Monday, August 22, 2011

The Debate over Shared and Private Caches

Several papers have been written recently on the topic of last level cache (LLC) management.  In a multi-core processor, the LLC can be shared by many cores or each core can maintain a private LLC.  Many of these recent papers evaluate the trade-offs in this space and propose models that lie somewhere between the two extremes.  It's becoming evident (at least to me) that it is more effective to start with a shared LLC and make it appear private as required.  In this post, I'll explain why.  I see many papers on private LLCs being rejected because they fail to pay attention to some of these arguments.

Early papers on LLC management have pointed out that in a multi-core processor, a shared LLC enjoys a higher effective cache capacity and ease of design, while private LLCs can offer lower average access latency and better isolation across programs.  It is worth noting that both models can have similar physical layouts -- a shared LLC can be banked and each bank can be placed adjacent to one core (as in the figure below).  So the true distinction between the two models is the logical policy used to govern their contents and access.
The distributed shared LLC shown in the figure resembles Tilera's tiled architecture and offers non-uniform latencies to banks.  In such a design, there are many options for data striping.  The many ways of a set-associative cache could be scattered across banks.  This is referred to as the D-NUCA model and leads to complex protocols for search and migration.  This model seems to have the least promise because of its complexity and non-stellar performance.  A more compelling design is S-NUCA, where every address and every cache set resides in a unique bank.  This makes it easy to locate data.  Most research assumes that in an S-NUCA design, consecutive sets are placed in adjacent banks, what I'll dub as set-interleaved mapping.  This naturally distributes load across banks, but every LLC request is effectively serviced by a random bank and must travel half-way across the chip on average.  A third option is an S-NUCA design with what I'll call page-to-bank or page-interleaved mapping.  All the blocks in an OS physical page (a minimum sized page) are mapped to a single bank and consecutive pages are mapped to adjacent banks.  This is the most compelling design because it is easy to implement (no need for complex search) and paves the way for OS-managed data placement optimizations for locality.

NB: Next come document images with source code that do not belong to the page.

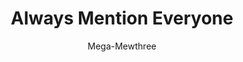 ---
title: Always Mention Everyone
author: Mega-Mewthree
description_markdown: >-
  Removes* the confirmation prompt when mentioning everyone in a large server. Requires "Normalize Classes" to be enabled in Zere's Fork settings.

  * Actually only clicks the Send Now button faster than you can notice.
github: https://github.com/Mega-Mewthree
download: https://github.com/Mega-Mewthree/BetterDiscordPlugins/tree/master/Plugins/AlwaysMentionEveryone
support: https://discordapp.com/invite/ZYND2Xd
tags:
layout: product
ghcommentid: 34
---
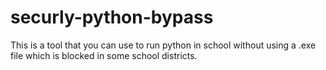 # securly-python-bypass
This is a tool that you can use to run python in school without using a .exe file which is blocked in some school districts.
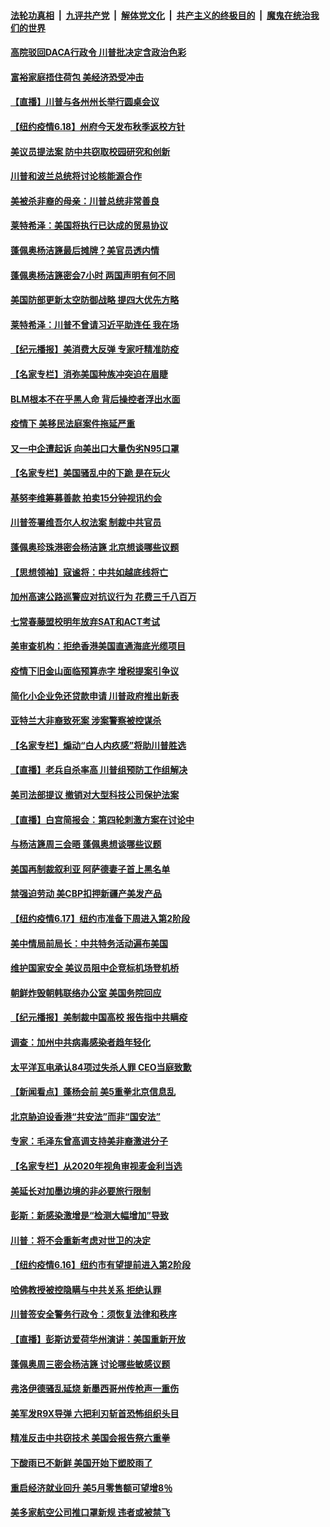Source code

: ####  [法轮功真相](../../../../basic/blob/master/README.md?t=06190502) &nbsp;|&nbsp; [九评共产党](../../../../9ping.md/blob/master/README.md?t=06190502) &nbsp;|&nbsp; [解体党文化](../../../../jtdwh.md/blob/master/README.md?t=06190502)  &nbsp;|&nbsp; [共产主义的终极目的](../../../../gczydzjmd.md/blob/master/README.md?t=06190502) &nbsp;|&nbsp; [魔鬼在统治我们的世界](../../../../mgztzwmdsj.md/blob/master/README.md?t=06190502) 

#### [高院驳回DACA行政令 川普批决定含政治色彩](../pages/nsc412/n12195892.md?t=06190502) 

#### [富裕家庭捂住荷包 美经济恐受冲击](../pages/nsc412/n12196217.md?t=06190502) 

#### [【直播】川普与各州州长举行圆桌会议](../pages/nsc412/n12196074.md?t=06190502) 

#### [【纽约疫情6.18】州府今天发布秋季返校方针](../pages/nsc412/n12194994.md?t=06190502) 

#### [美议员提法案 防中共窃取校园研究和创新](../pages/nsc412/n12195563.md?t=06190502) 

#### [川普和波兰总统将讨论核能源合作](../pages/nsc412/n12195791.md?t=06190502) 

#### [美被杀非裔的母亲：川普总统非常善良](../pages/nsc412/n12195634.md?t=06190502) 

#### [莱特希泽：美国将执行已达成的贸易协议](../pages/nsc412/n12195278.md?t=06190502) 

#### [蓬佩奥杨洁篪最后摊牌？美官员透内情](../pages/nsc412/n12195078.md?t=06190502) 

#### [蓬佩奥杨洁篪密会7小时 两国声明有何不同](../pages/nsc412/n12194738.md?t=06190502) 

#### [美国防部更新太空防御战略 提四大优先方略](../pages/nsc412/n12194666.md?t=06190502) 

#### [莱特希泽：川普不曾请习近平助连任 我在场](../pages/nsc412/n12193791.md?t=06190502) 

#### [【纪元播报】美消费大反弹 专家吁精准防疫](../pages/nsc412/n12193751.md?t=06190502) 

#### [【名家专栏】消弥美国种族冲突迫在眉睫](../pages/nsc412/n12187291.md?t=06190502) 

#### [BLM根本不在乎黑人命 背后操控者浮出水面](../pages/nsc412/n12194154.md?t=06190502) 

#### [疫情下 美移民法庭案件拖延严重](../pages/nsc412/n12194151.md?t=06190502) 

#### [又一中企遭起诉 向美出口大量伪劣N95口罩](../pages/nsc412/n12194187.md?t=06190502) 

#### [【名家专栏】美国骚乱中的下跪 是在玩火](../pages/nsc412/n12190974.md?t=06190502) 

#### [基努李维筹募善款 拍卖15分钟视讯约会](../pages/nsc412/n12194002.md?t=06190502) 

#### [川普签署维吾尔人权法案 制裁中共官员](../pages/nsc412/n12193962.md?t=06190502) 

#### [蓬佩奥珍珠港密会杨洁篪 北京想谈哪些议题](../pages/nsc412/n12193642.md?t=06190502) 

#### [【思想领袖】寇谧将：中共如越底线将亡](../pages/nsc412/n12132059.md?t=06190502) 

#### [加州高速公路巡警应对抗议行为   花费三千八百万](../pages/nsc412/n12193685.md?t=06190502) 

#### [七常春藤盟校明年放弃SAT和ACT考试](../pages/nsc412/n12193571.md?t=06190502) 

#### [美审查机构：拒绝香港美国直通海底光缆项目](../pages/nsc412/n12193561.md?t=06190502) 

#### [疫情下旧金山面临预算赤字 增税提案引争议](../pages/nsc412/n12193599.md?t=06190502) 

#### [简化小企业免还贷款申请 川普政府推出新表](../pages/nsc412/n12193496.md?t=06190502) 

#### [亚特兰大非裔致死案 涉案警察被控谋杀](../pages/nsc412/n12193412.md?t=06190502) 

#### [【名家专栏】煽动“白人内疚感”将助川普胜选](../pages/nsc412/n12190983.md?t=06190502) 

#### [【直播】老兵自杀率高 川普组预防工作组解决](../pages/nsc412/n12192821.md?t=06190502) 

#### [美司法部提议 撤销对大型科技公司保护法案](../pages/nsc412/n12193117.md?t=06190502) 

#### [【直播】白宫简报会：第四轮刺激方案在讨论中](../pages/nsc412/n12192885.md?t=06190502) 

#### [与杨洁篪周三会晤 蓬佩奥想谈哪些议题](../pages/nsc412/n12192512.md?t=06190502) 

#### [美国再制裁叙利亚 阿萨德妻子首上黑名单](../pages/nsc412/n12192793.md?t=06190502) 

#### [禁强迫劳动 美CBP扣押新疆产美发产品](../pages/nsc412/n12192737.md?t=06190502) 

#### [【纽约疫情6.17】纽约市准备下周进入第2阶段](../pages/nsc412/n12192000.md?t=06190502) 

#### [美中情局前局长：中共特务活动遍布美国](../pages/nsc412/n12192685.md?t=06190502) 

#### [维护国家安全 美议员阻中企竞标机场登机桥](../pages/nsc412/n12191446.md?t=06190502) 

#### [朝鲜炸毁朝韩联络办公室 美国务院回应](../pages/nsc412/n12191066.md?t=06190502) 

#### [【纪元播报】美制裁中国高校 报告指中共瞒疫](../pages/nsc412/n12190816.md?t=06190502) 

#### [调查：加州中共病毒感染者趋年轻化](../pages/nsc412/n12190935.md?t=06190502) 

#### [太平洋瓦电承认84项过失杀人罪 CEO当庭致歉](../pages/nsc412/n12190892.md?t=06190502) 

#### [【新闻看点】蓬杨会前 美5重拳北京信息乱](../pages/nsc412/n12190650.md?t=06190502) 

#### [北京胁迫设香港“共安法”而非“国安法”](../pages/nsc412/n12190759.md?t=06190502) 

#### [专家：毛泽东曾高调支持美非裔激进分子](../pages/nsc412/n12190405.md?t=06190502) 

#### [【名家专栏】从2020年视角审视麦金利当选](../pages/nsc412/n12188243.md?t=06190502) 

#### [美延长对加墨边境的非必要旅行限制](../pages/nsc412/n12190614.md?t=06190502) 

#### [彭斯：新感染激增是“检测大幅增加”导致](../pages/nsc412/n12190595.md?t=06190502) 

#### [川普：将不会重新考虑对世卫的决定](../pages/nsc412/n12190536.md?t=06190502) 

#### [【纽约疫情6.16】纽约市有望提前进入第2阶段](../pages/nsc412/n12189396.md?t=06190502) 

#### [哈佛教授被控隐瞒与中共关系 拒绝认罪](../pages/nsc412/n12190495.md?t=06190502) 

#### [川普签安全警务行政令：须恢复法律和秩序](../pages/nsc412/n12190314.md?t=06190502) 

#### [【直播】彭斯访爱荷华州演讲：美国重新开放](../pages/nsc412/n12187576.md?t=06190502) 

#### [蓬佩奥周三密会杨洁篪 讨论哪些敏感议题](../pages/nsc412/n12190034.md?t=06190502) 

#### [弗洛伊德骚乱延烧 新墨西哥州传枪声一重伤](../pages/nsc412/n12189840.md?t=06190502) 

#### [美军发R9X导弹 六把利刃斩首恐怖组织头目](../pages/nsc412/n12189729.md?t=06190502) 

#### [精准反击中共窃技术 美国会报告祭六重拳](../pages/nsc412/n12186086.md?t=06190502) 

#### [下酸雨已不新鲜 美国开始下塑胶雨了](../pages/nsc412/n12189211.md?t=06190502) 

#### [重启经济就业回升 美5月零售额可望增8％](../pages/nsc412/n12189186.md?t=06190502) 

#### [美多家航空公司推口罩新规 违者或被禁飞](../pages/nsc412/n12189204.md?t=06190502)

Recent work has taken simple S-NUCA designs and added locality optimizations so that an average LLC request need not travel far on the chip.  My favorite solution to date is R-NUCA (ISCA'09), which has a simple policy to classify pages as private or shared, and ensures that private pages are always mapped to the local bank.  The work of Cho and Jin (MICRO'06) relies on first-touch page coloring to place a page near its first requestor; Awasthi et al. (HPCA'09) augment that solution with load balancing and page migration.  Victim Replication (ISCA'05) is able to do selective data replication in even a set-interleaved S-NUCA cache without complicating the coherence protocol.  In spite of these solutions, the problem of shared LLC data management is far from solved.  Multi-threaded workloads are tougher to handle than multi-programmed workloads; existing solutions do a poor job of handling pages shared by many cores; they are not effective when the first requestor of a page is not the dominant accessor (since page migration is expensive); task migration renders most locality optimizations invalid.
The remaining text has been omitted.